The Nation in Brief

A helicopter drops water Friday on a wildfire in Murrieta, Calif. Evacuation orders in the area were lifted Friday though the fire continues to burn.

$4.2M stolen from Oklahoma retiree fund

OKLAHOMA CITY -- The FBI is investigating after computer hackers managed to steal about $4.2 million in funds from a pension system for retired Oklahoma Highway Patrol troopers and other state law enforcement officers, state officials said Friday.

A notice posted on the Oklahoma Law Enforcement Retirement System website said the agency notified the FBI and couldn't comment further on details of the breach.

"However, we are certain the stolen funds will be recovered," the post said. "Most importantly, no pension benefits to members or beneficiaries have been impacted or put at risk."
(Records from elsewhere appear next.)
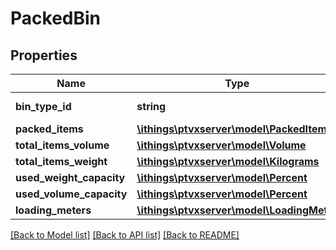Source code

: # PackedBin

## Properties
Name | Type | Description | Notes
------------ | ------------- | ------------- | -------------
**bin_type_id** | **string** | ID of the BinType | 
**packed_items** | [**\ithings\ptvxserver\model\PackedItem[]**](PackedItem.md) |  | [optional] 
**total_items_volume** | [**\ithings\ptvxserver\model\Volume**](Volume.md) |  | 
**total_items_weight** | [**\ithings\ptvxserver\model\Kilograms**](Kilograms.md) |  | 
**used_weight_capacity** | [**\ithings\ptvxserver\model\Percent**](Percent.md) |  | [optional] 
**used_volume_capacity** | [**\ithings\ptvxserver\model\Percent**](Percent.md) |  | 
**loading_meters** | [**\ithings\ptvxserver\model\LoadingMeter**](LoadingMeter.md) |  | 

[[Back to Model list]](../../README.md#documentation-for-models) [[Back to API list]](../../README.md#documentation-for-api-endpoints) [[Back to README]](../../README.md)

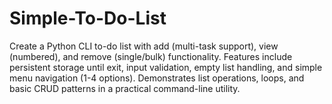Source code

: # Simple-To-Do-List
Create a Python CLI to-do list with add (multi-task support), view (numbered), and remove (single/bulk) functionality. Features include persistent storage until exit, input validation, empty list handling, and simple menu navigation (1-4 options). Demonstrates list operations, loops, and basic CRUD patterns in a practical command-line utility.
Duane Michael, the executive director of pension system, told The Oklahoman newspaper that the theft happened Aug. 26 after an employee's email account was hacked. He said the funds were being managed by an outside investment manager on behalf of the pension system and that the agency was able to recover about $477,000 of the stolen funds.

FBI spokeswoman Andrea Anderson said the agency has been advised of the incident, but she declined to comment further, saying it was an "ongoing matter."

Donelle Harder, a spokeswoman for Republican Gov. Kevin Stitt, said the governor was notified of the breach this week and said the cyberattack underscores the importance of modernizing and consolidating the state's information technology infrastructure.

3 Iraq contractors get new, shorter terms

WASHINGTON -- A federal judge greatly reduced the sentences of three former Blackwater security contractors, in the latest development from a case dating back to the 2007 shootings of unarmed civilians in Baghdad.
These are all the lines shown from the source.